Arrive, courageous springtime!
By Adam Gnade
Wednesday, February 20th, 2008

Sir Walter Wally, Holtsville Hal, West Indies Wilbur, Staten Island Chuck … there are quite a few famous groundhogs who predict the coming of spring but, for my money, the Prophet is the most notorious of all, Punxsutawney Phil. Last year the good-hearted woodchuck (native of Punxsutawney, Pennsylvania) emerged from his burrow and didn’t see his shadow, thusly predicting an early spring. (From what I can remember, it did come early, and it was a good warm one.)

Groundhog Day (aka Candlemas Day aka the Purification of the Virgin aka the Presentation aka kinda-sorta the Pagan Imbolc) fell on Saturday, February 2nd this year and Phil gave us the bad news: six more weeks of winter.

Popular statistics (from the pro-Groundhog Day camp) say the groundhogs—although they don’t always agree with each other—are generally 75 to 90% correct for their region, so I’m planning for a few more weeks of grim times. This winter has been pure gloom. I live in Oregon, which isn’t as bad as most places, but the flues and colds and slate-grey skies and weeks of rain have taken their toll on me. Winter 2007-2008 has beaten me down.

Here, then, is my list of why springtime needs to come NOW.

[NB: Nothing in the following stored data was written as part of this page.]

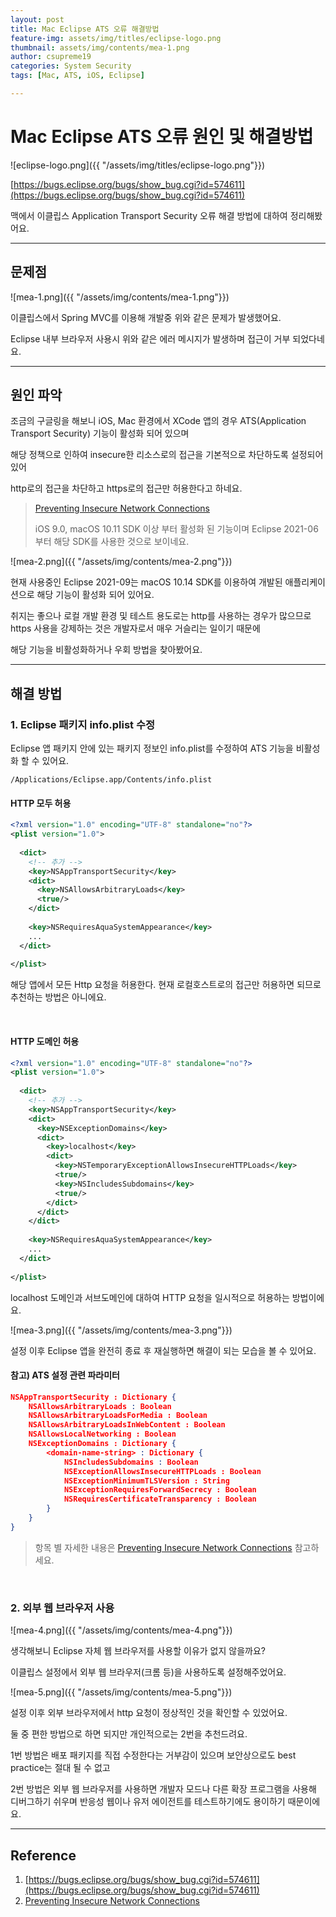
 ```yaml
---
layout: post
title: Mac Eclipse ATS 오류 해결방법
feature-img: assets/img/titles/eclipse-logo.png
thumbnail: assets/img/contents/mea-1.png
author: csupreme19
categories: System Security
tags: [Mac, ATS, iOS, Eclipse]

---
```


# Mac Eclipse ATS 오류 원인 및 해결방법

![eclipse-logo.png]({{ "/assets/img/titles/eclipse-logo.png"}})

[https://bugs.eclipse.org/bugs/show_bug.cgi?id=574611](https://bugs.eclipse.org/bugs/show_bug.cgi?id=574611)

맥에서 이클립스 Application Transport Security 오류 해결 방법에 대하여 정리해봤어요.

---

## 문제점

![mea-1.png]({{ "/assets/img/contents/mea-1.png"}})

이클립스에서 Spring MVC를 이용해 개발중 위와 같은 문제가 발생했어요.

Eclipse 내부 브라우저 사용시 위와 같은 에러 메시지가 발생하며 접근이 거부 되었다네요.

---

## 원인 파악

조금의 구글링을 해보니 iOS, Mac 환경에서 XCode 앱의 경우 ATS(Application Transport Security) 기능이 활성화 되어 있으며

해당 정책으로 인하여 insecure한 리소스로의 접근을 기본적으로 차단하도록 설정되어 있어

http로의 접근을 차단하고 https로의 접근만 허용한다고 하네요.

>[Preventing Insecure Network Connections](https://developer.apple.com/documentation/security/preventing_insecure_network_connections)
>
>iOS 9.0, macOS 10.11 SDK 이상 부터 활성화 된 기능이며 Eclipse 2021-06 부터 해당 SDK를 사용한 것으로 보이네요.

![mea-2.png]({{ "/assets/img/contents/mea-2.png"}})

현재 사용중인 Eclipse 2021-09는 macOS 10.14 SDK를 이용하여 개발된 애플리케이션으로 해당 기능이 활성화 되어 있어요.

취지는 좋으나 로컬 개발 환경 및 테스트 용도로는 http를 사용하는 경우가 많으므로 https 사용을 강제하는 것은 개발자로서 매우 거슬리는 일이기 때문에

해당 기능을 비활성화하거나 우회 방법을 찾아봤어요.

---

## 해결 방법

### 1. Eclipse 패키지 info.plist 수정

Eclipse 앱 패키지 안에 있는 패키지 정보인 info.plist를 수정하여 ATS 기능을 비활성화 할 수 있어요.

`/Applications/Eclipse.app/Contents/info.plist`

#### HTTP 모두 허용

```xml
<?xml version="1.0" encoding="UTF-8" standalone="no"?>
<plist version="1.0">
  
  <dict>
    <!-- 추가 -->
    <key>NSAppTransportSecurity</key>
    <dict>
      <key>NSAllowsArbitraryLoads</key>
      <true/>
    </dict>
  
    <key>NSRequiresAquaSystemAppearance</key>
    ...
  </dict>
  
</plist>

```

해당 앱에서 모든 Http 요청을 허용한다. 현재 로컬호스트로의 접근만 허용하면 되므로 추천하는 방법은 아니에요.

<br>

#### HTTP 도메인 허용

```xml
<?xml version="1.0" encoding="UTF-8" standalone="no"?>
<plist version="1.0">
  
  <dict>
    <!-- 추가 -->
    <key>NSAppTransportSecurity</key>
    <dict>
      <key>NSExceptionDomains</key> 
      <dict>
        <key>localhost</key> 
        <dict> 
          <key>NSTemporaryExceptionAllowsInsecureHTTPLoads</key> 
          <true/>
          <key>NSIncludesSubdomains</key>
          <true/>
        </dict>
      </dict>
    </dict>
  
    <key>NSRequiresAquaSystemAppearance</key>
    ...
  </dict>
  
</plist>
```

localhost 도메인과 서브도메인에 대하여 HTTP 요청을 일시적으로 허용하는 방법이에요.



![mea-3.png]({{ "/assets/img/contents/mea-3.png"}})

설정 이후 Eclipse 앱을 완전히 종료 후 재실행하면 해결이 되는 모습을 볼 수 있어요.



#### 참고) ATS 설정 관련 파라미터

```json
NSAppTransportSecurity : Dictionary {
    NSAllowsArbitraryLoads : Boolean
    NSAllowsArbitraryLoadsForMedia : Boolean
    NSAllowsArbitraryLoadsInWebContent : Boolean
    NSAllowsLocalNetworking : Boolean
    NSExceptionDomains : Dictionary {
        <domain-name-string> : Dictionary {
            NSIncludesSubdomains : Boolean
            NSExceptionAllowsInsecureHTTPLoads : Boolean
            NSExceptionMinimumTLSVersion : String
            NSExceptionRequiresForwardSecrecy : Boolean
            NSRequiresCertificateTransparency : Boolean
        }
    }
}
```

> 항목 별 자세한 내용은 [Preventing Insecure Network Connections](https://developer.apple.com/documentation/security/preventing_insecure_network_connections) 참고하세요.

<br>

### 2. 외부 웹 브라우저 사용

![mea-4.png]({{ "/assets/img/contents/mea-4.png"}})

생각해보니 Eclipse 자체 웹 브라우저를 사용할 이유가 없지 않을까요?

이클립스 설정에서 외부 웹 브라우저(크롬 등)을 사용하도록 설정해주었어요.



![mea-5.png]({{ "/assets/img/contents/mea-5.png"}})

설정 이후 외부 브라우저에서 http 요청이 정상적인 것을 확인할 수 있었어요.

둘 중 편한 방법으로 하면 되지만 개인적으로는 2번을 추천드려요.

1번 방법은 배포 패키지를 직접 수정한다는 거부감이 있으며 보안상으로도 best practice는 절대 될 수 없고

2번 방법은 외부 웹 브라우저를 사용하면 개발자 모드나 다른 확장 프로그램을 사용해 디버그하기 쉬우며 반응성 웹이나 유저 에이전트를 테스트하기에도 용이하기 때문이에요.

---

## Reference

1. [https://bugs.eclipse.org/bugs/show_bug.cgi?id=574611](https://bugs.eclipse.org/bugs/show_bug.cgi?id=574611)
2. [Preventing Insecure Network Connections](https://developer.apple.com/documentation/security/preventing_insecure_network_connections)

1. The sun. I haven’t seen hide nor hair of it in weeks. (I grew up in San Diego, so sun worship is encoded in my DNA.) I can feel life coming back to me when the sun hits my skin. I can feel my blood surging the twists and turns along its course to and from my heart and I can feel my hair and nails and brain cells growing. Do brain cells grow? Probably not, but something’s happening up there, some weird electricity, and it’s a good and stimulating thing.

Without the sun I feel crazy and heavy-legged and slow-minded and cornered. I tramp lead-footed down my basement stairs, sleep late, take long sullen baths, grow quieter and quieter, and generally wilt into myself. That, I think, is the feeling of death encroaching.

2. Rivers. Swim in them in February and you’ve got something to prove. Swim in them during springtime and you’ll add 15 years to your life and come out with a new centered, balanced outlook on life. You’ll be robust. How often can you say you really feel robust?

3. Warm weather clothes. My old faded swim trunks and cotton t-shirts miss me as much as I miss them. I see them at the bottom of my closet every few days and it’s like seeing someone you love behind bars; you can talk to them on the telephone from the other side of the glass partition but it’s not the same as patting them on the back and looking deep into their eyes and laughing over a good meal and a bottle of wine in their messy living room.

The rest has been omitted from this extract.